WHAT TO DO:
Would you copy each line of the records that includes the word "library"?

Data items

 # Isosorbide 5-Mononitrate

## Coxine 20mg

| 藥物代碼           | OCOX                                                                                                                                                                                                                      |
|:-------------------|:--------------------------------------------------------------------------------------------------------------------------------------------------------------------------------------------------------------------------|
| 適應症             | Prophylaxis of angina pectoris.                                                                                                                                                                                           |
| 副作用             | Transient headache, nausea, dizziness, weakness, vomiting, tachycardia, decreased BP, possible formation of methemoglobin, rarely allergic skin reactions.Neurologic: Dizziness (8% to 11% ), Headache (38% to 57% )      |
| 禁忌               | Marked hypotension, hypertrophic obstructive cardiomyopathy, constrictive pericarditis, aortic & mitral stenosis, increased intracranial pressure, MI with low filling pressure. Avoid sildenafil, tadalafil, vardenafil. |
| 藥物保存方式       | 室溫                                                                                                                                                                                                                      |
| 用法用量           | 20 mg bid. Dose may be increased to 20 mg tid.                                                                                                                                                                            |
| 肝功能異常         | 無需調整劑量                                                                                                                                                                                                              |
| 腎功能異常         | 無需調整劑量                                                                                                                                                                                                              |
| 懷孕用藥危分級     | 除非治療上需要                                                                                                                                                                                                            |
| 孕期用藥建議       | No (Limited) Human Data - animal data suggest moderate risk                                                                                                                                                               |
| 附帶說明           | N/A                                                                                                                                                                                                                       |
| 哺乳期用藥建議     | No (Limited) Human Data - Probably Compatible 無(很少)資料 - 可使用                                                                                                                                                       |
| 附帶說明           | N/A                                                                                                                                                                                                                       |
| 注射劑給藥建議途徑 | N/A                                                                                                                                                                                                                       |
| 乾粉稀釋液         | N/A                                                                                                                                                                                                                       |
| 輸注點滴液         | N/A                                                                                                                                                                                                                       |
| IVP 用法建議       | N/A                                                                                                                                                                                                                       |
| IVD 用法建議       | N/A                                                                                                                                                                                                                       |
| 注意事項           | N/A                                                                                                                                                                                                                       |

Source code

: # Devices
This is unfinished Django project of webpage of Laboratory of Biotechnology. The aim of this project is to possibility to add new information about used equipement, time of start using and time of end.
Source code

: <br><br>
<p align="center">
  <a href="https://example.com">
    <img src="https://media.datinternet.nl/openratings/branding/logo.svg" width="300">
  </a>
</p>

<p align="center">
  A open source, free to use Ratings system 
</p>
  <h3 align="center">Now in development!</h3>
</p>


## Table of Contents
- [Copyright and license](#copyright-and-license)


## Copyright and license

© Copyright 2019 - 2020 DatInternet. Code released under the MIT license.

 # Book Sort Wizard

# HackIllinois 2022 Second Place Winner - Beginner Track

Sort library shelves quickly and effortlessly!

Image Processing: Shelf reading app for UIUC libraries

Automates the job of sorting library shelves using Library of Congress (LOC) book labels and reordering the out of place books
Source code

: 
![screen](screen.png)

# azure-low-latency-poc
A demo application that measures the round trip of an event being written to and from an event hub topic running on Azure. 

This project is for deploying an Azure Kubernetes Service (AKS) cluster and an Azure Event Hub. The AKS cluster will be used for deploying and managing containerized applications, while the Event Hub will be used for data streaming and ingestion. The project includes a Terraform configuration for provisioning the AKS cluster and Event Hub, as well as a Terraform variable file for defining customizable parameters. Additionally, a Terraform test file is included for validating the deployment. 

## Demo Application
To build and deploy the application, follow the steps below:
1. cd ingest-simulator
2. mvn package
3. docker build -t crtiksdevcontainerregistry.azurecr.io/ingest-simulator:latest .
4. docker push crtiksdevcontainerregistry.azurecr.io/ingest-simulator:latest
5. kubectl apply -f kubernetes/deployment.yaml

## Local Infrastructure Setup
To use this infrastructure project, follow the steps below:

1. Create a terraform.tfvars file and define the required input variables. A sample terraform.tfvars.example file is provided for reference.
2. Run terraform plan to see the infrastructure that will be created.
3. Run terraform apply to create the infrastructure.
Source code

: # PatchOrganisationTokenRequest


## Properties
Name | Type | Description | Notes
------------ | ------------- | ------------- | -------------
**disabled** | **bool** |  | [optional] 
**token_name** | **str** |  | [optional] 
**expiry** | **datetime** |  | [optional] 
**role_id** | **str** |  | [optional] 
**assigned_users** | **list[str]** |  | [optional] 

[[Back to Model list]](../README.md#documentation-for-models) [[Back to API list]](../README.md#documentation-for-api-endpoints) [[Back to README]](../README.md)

SOLUTION:
Sort library shelves quickly and effortlessly!
Automates the job of sorting library shelves using Library of Congress (LOC) book labels and reordering the out of place books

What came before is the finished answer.